Plastics have become part of our day to day. They are convenient, light weight, cheap to produce and can be used for a multitude of purposes. If you look around you, you will notice the number of plastic items in your environment. From food containers, to beauty product bottles, to decorative art around the house. The truth is that plastic is entering our bodies, and healthcare professionals are becoming increasingly aware of the impact of those chemicals in our overall health, and particularly in fertility.

What are phthalates?

Phthalates were developed in the 1920s to make plastics more flexible. They are synthetic chemicals that are added to plastics, and have widespread use in many plastic items like flooring, furniture, toys, shower curtains, pipes, and more. Phthalates stabilize artificial scents and are added to many scented products like perfume, cosmetics, shampoos, lotions, candles, nail polish, and hair spray.

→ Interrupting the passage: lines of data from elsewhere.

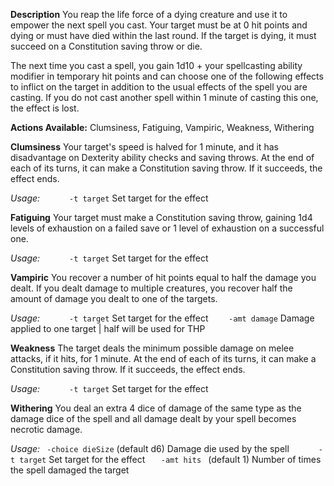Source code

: **Description**
You reap the life force of a dying creature and use it to empower the next spell you cast. Your target must be at 0 hit points and dying or must have died within the last round. If the target is dying, it must succeed on a Constitution saving throw or die.

The next time you cast a spell, you gain 1d10 + your spellcasting ability modifier in temporary hit points and can choose one of the following effects to inflict on the target in addition to the usual effects of the spell you are casting. If you do not cast another spell within 1 minute of casting this one, the effect is lost.

**Actions Available:**
Clumsiness, Fatiguing, Vampiric, Weakness, Withering

**Clumsiness**
Your target's speed is halved for 1 minute, and it has disadvantage on Dexterity ability checks and saving throws. At the end of each of its turns, it can make a Constitution saving throw. If it succeeds, the effect ends.

*Usage:*
`      -t target` Set target for the effect

**Fatiguing**
Your target must make a Constitution saving throw, gaining 1d4 levels of exhaustion on a failed save or 1 level of exhaustion on a successful one.

*Usage:*
`      -t target` Set target for the effect

**Vampiric**
You recover a number of hit points equal to half the damage you dealt. If you dealt damage to multiple creatures, you recover half the amount of damage you dealt to one of the targets.

*Usage:*
`      -t target` Set target for the effect
`    -amt damage` Damage applied to one target | half will be used for THP

**Weakness**
The target deals the minimum possible damage on melee attacks, if it hits, for 1 minute. At the end of each of its turns, it can make a Constitution saving throw. If it succeeds, the effect ends.

*Usage:*
`      -t target` Set target for the effect

**Withering**
You deal an extra 4 dice of damage of the same type as the damage dice of the spell and all damage dealt by your spell becomes necrotic damage.

*Usage:*
` -choice dieSize` (default d6) Damage die used by the spell 
`      -t target` Set target for the effect
`    -amt hits  ` (default 1) Number of times the spell damaged the target

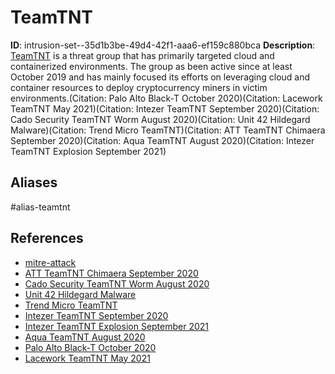 # TeamTNT

**ID**: intrusion-set--35d1b3be-49d4-42f1-aaa6-ef159c880bca
**Description**: [TeamTNT](https://attack.mitre.org/groups/G0139) is a threat group that has primarily targeted cloud and containerized environments. The group as been active since at least October 2019 and has mainly focused its efforts on leveraging cloud and container resources to deploy cryptocurrency miners in victim environments.(Citation: Palo Alto Black-T October 2020)(Citation: Lacework TeamTNT May 2021)(Citation: Intezer TeamTNT September 2020)(Citation: Cado Security TeamTNT Worm August 2020)(Citation: Unit 42 Hildegard Malware)(Citation: Trend Micro TeamTNT)(Citation: ATT TeamTNT Chimaera September 2020)(Citation: Aqua TeamTNT August 2020)(Citation: Intezer TeamTNT Explosion September 2021)

## Aliases
#alias-teamtnt

## References
- [mitre-attack](https://attack.mitre.org/groups/G0139)
- [ATT TeamTNT Chimaera September 2020](https://cybersecurity.att.com/blogs/labs-research/teamtnt-with-new-campaign-aka-chimaera)
- [Cado Security TeamTNT Worm August 2020](https://www.cadosecurity.com/team-tnt-the-first-crypto-mining-worm-to-steal-aws-credentials/)
- [Unit 42 Hildegard Malware](https://unit42.paloaltonetworks.com/hildegard-malware-teamtnt/)
- [Trend Micro TeamTNT](https://documents.trendmicro.com/assets/white_papers/wp-tracking-the-activities-of-teamTNT.pdf)
- [Intezer TeamTNT September 2020](https://www.intezer.com/blog/cloud-security/attackers-abusing-legitimate-cloud-monitoring-tools-to-conduct-cyber-attacks/)
- [Intezer TeamTNT Explosion September 2021](https://www.intezer.com/wp-content/uploads/2021/09/TeamTNT-Cryptomining-Explosion.pdf)
- [Aqua TeamTNT August 2020](https://blog.aquasec.com/container-security-tnt-container-attack)
- [Palo Alto Black-T October 2020](https://unit42.paloaltonetworks.com/black-t-cryptojacking-variant/)
- [Lacework TeamTNT May 2021](https://www.lacework.com/blog/taking-teamtnt-docker-images-offline/)
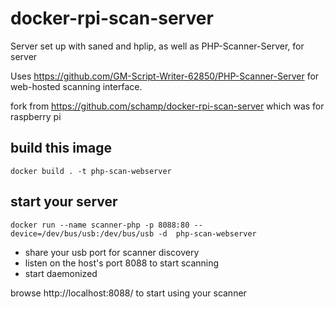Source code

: # docker-rpi-scan-server
Server set up with saned and hplip, as well as PHP-Scanner-Server, for server

Uses https://github.com/GM-Script-Writer-62850/PHP-Scanner-Server for web-hosted scanning interface.

fork from https://github.com/schamp/docker-rpi-scan-server which was for raspberry pi

## build this image

`docker build . -t php-scan-webserver`

## start your server 

`docker run --name scanner-php -p 8088:80 --device=/dev/bus/usb:/dev/bus/usb -d  php-scan-webserver`

* share your usb port for scanner discovery
* listen on the host's port 8088 to start scanning
* start daemonized

browse http://localhost:8088/ to start using your scanner
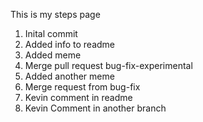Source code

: This is my steps page
1. Inital commit
2. Added info to readme
3. Added meme
4. Merge pull request bug-fix-experimental
5. Added another meme
6. Merge request from bug-fix
7. Kevin comment in readme
8. Kevin Comment in another branch
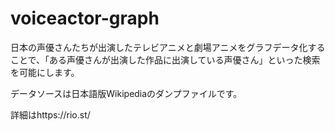 # voiceactor-graph
日本の声優さんたちが出演したテレビアニメと劇場アニメをグラフデータ化することで、「ある声優さんが出演した作品に出演している声優さん」といった検索を可能にします。

データソースは日本語版Wikipediaのダンプファイルです。

詳細はhttps://rio.st/
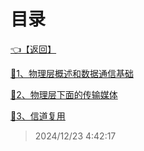 # 目录  


[👈【返回】](/--Catalog--/计算机网络/--Catalog--计算机网络)  


[📜1、物理层概述和数据通信基础](/计算机网络/2、物理层/1、物理层概述和数据通信基础)  

[📜2、物理层下面的传输媒体](/计算机网络/2、物理层/2、物理层下面的传输媒体)  

[📜3、信道复用](/计算机网络/2、物理层/3、信道复用)  







> 2024/12/23 4:42:17

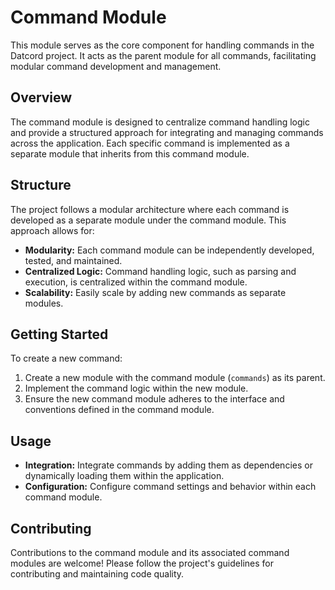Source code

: # Command Module

This module serves as the core component for handling commands in the Datcord project. It acts as the parent module for all commands, facilitating modular command development and management.

## Overview

The command module is designed to centralize command handling logic and provide a structured approach for integrating and managing commands across the application. Each specific command is implemented as a separate module that inherits from this command module.

## Structure

The project follows a modular architecture where each command is developed as a separate module under the command module. This approach allows for:

- **Modularity:** Each command module can be independently developed, tested, and maintained.
- **Centralized Logic:** Command handling logic, such as parsing and execution, is centralized within the command module.
- **Scalability:** Easily scale by adding new commands as separate modules.

## Getting Started

To create a new command:
1. Create a new module with the command module (`commands`) as its parent.
2. Implement the command logic within the new module.
3. Ensure the new command module adheres to the interface and conventions defined in the command module.

## Usage

- **Integration:** Integrate commands by adding them as dependencies or dynamically loading them within the application.
- **Configuration:** Configure command settings and behavior within each command module.

## Contributing

Contributions to the command module and its associated command modules are welcome! Please follow the project's guidelines for contributing and maintaining code quality.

Since phthalates are not chemically bound to the plastics and products in which they are used, they can leach into the environment easily, and then enter our bodies.

Impact of phthalates on fertility

Once in the body, phthalates are endocrine disruptors, which means they bind to hormonal receptors and interfere with the function of reproductive hormones like oestrogen and testosterone. Higher levels of phthalates have been associated with disruption in menstruation, ovulation dysfunction, increased risk of endometriosis, longer times to conception, poor egg quality, poor sperm quality.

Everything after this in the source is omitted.